Lebanese celebrate canonising "tolerant" priest
DEER KFIFAN, Lebanon, May 16 (Reuters) - Thousands of devout
Lebanese Christians marched to a rocky north Lebanese village on Sunday to celebrate the
canonisation of a 19th century Maronite priest renowned at home and abroad for preaching
tolerance. Holding photographs of Nimatullah al-Hardini and chanting prayers, more than
6,000 Lebanese walked through Deer Kfifan to a hilltop church where the priest lived until
his death in 1858. "Lebanon is a country of saints, the Lord is showing us his love
for us through his saints," said Teres Harfoosh as she kissed a photograph of Hardini
and called on him to cure her blind daughter. Lebanon's President Emile Lahoud headed a
delegation to the Vatican to attend the canonisation ceremony in which Pope John Paul
created six new saints on Sunday, including Hardini.

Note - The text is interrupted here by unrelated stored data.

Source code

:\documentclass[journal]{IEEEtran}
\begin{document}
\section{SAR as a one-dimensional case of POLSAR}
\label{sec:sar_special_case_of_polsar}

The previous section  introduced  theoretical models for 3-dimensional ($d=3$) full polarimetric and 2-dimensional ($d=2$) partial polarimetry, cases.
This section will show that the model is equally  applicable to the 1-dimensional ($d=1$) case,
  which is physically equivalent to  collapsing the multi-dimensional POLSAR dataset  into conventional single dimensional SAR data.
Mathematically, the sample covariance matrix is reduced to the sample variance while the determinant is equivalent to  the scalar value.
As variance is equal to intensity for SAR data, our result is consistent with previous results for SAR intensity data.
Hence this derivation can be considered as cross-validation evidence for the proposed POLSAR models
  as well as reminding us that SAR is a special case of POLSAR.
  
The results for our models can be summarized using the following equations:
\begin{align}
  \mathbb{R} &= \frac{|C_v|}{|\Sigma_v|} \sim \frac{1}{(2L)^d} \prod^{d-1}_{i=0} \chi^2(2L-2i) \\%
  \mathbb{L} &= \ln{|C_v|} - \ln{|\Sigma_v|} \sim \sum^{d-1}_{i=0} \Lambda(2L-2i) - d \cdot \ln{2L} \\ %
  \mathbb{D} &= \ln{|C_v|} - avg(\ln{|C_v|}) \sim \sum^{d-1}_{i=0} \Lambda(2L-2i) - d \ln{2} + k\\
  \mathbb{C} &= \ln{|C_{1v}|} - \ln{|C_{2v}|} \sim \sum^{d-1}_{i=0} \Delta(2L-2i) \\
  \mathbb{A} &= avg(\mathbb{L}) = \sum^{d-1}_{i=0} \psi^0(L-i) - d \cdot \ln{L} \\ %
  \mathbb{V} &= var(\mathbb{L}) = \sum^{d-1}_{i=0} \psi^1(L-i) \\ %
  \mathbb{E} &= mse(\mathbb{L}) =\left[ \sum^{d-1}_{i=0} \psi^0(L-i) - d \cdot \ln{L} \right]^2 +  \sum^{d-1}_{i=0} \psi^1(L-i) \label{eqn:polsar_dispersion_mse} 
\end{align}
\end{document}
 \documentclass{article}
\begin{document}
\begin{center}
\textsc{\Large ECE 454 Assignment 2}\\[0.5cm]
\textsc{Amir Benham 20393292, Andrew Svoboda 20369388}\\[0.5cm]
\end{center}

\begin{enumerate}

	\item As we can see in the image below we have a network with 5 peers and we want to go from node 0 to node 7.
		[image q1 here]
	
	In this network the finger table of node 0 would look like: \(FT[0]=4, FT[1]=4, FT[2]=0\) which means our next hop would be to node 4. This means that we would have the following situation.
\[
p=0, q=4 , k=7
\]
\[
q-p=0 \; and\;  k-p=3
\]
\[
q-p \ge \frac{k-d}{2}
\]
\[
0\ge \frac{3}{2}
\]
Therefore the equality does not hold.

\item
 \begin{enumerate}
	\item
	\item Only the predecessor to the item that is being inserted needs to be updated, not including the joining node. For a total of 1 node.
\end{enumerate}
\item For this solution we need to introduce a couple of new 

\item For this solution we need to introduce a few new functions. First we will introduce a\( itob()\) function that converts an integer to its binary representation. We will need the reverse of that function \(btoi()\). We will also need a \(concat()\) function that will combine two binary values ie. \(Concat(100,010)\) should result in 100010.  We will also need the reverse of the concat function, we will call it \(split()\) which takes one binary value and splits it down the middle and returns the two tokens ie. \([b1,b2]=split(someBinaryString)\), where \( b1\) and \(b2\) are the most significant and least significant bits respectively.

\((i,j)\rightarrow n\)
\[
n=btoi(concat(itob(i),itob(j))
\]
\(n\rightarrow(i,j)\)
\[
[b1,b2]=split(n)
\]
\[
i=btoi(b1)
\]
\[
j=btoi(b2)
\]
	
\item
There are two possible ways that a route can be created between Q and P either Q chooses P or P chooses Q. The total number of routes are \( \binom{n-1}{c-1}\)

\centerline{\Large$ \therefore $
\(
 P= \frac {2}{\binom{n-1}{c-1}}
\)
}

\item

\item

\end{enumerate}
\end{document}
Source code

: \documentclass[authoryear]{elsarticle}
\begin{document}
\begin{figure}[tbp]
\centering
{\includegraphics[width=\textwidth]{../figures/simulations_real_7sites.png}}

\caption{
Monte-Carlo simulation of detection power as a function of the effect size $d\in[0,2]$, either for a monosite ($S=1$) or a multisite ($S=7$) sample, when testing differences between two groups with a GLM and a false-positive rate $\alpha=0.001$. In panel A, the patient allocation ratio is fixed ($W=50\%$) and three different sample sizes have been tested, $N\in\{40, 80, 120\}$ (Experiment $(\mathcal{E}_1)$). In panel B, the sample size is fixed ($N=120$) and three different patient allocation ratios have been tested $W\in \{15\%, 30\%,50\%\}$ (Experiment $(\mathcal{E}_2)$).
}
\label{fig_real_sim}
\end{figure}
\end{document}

"I hope that the new saint intercedes with God so that his compatriots might continue
along the path of peace and fraternity," the ageing pontiff told Lahoud at the
Vatican. Most Lebanese televisions broadcasted the event live.
Hardini, who became the third canonised saint from Lebanon, earned fame for his advocacy
of indiscrimination between Muslims, Druze and Christians in a country whose past was
rocked by sectarian strife. "In his mission he made no distinction between Muslims,
Druses or Christians," Father Paolo Azzi, the man who promoted Hardini's case for
sainthood, told Vatican Radio. More than 5,000 chairs placed in the church yard a stone's
throw from Hardini's glass-covered tomb were filled with people from all over Lebanon
celebrating Hardini's canonisation.
Hardini was born in Hardine, in northern Lebanon, in 1808. At age 20 he entered as a
seminarian in the Monastery of St. Anthony in Qozhaya north Lebanon and chose the name
Nimatullah, which means "grace of God." Nimatullah, who was ordained a priest in
Kfifan on Christmas Day in 1833, while Lebanon was under the rule of the Ottoman empire,
lived the contemplative dimension of his vocation in daily life through love of his
religious brothers and of culture, the biography issued by the Holy See says.
Hardini's case of beatification was presented in Rome in 1926, together with that of the
Lebanese monk Charbel -- canonised in 1977 -- and Rafqa, a Lebanese Maronite nun canonised
in 2001. Nimatullah was beatified on May 10, 1998.
Sunday's ceremony raised to 483 the number of saints created by Pope John Paul during his
25-year papacy. He has also beatified more than 1,330 people, putting them in the waiting
room for eventual elevation to the sainthood.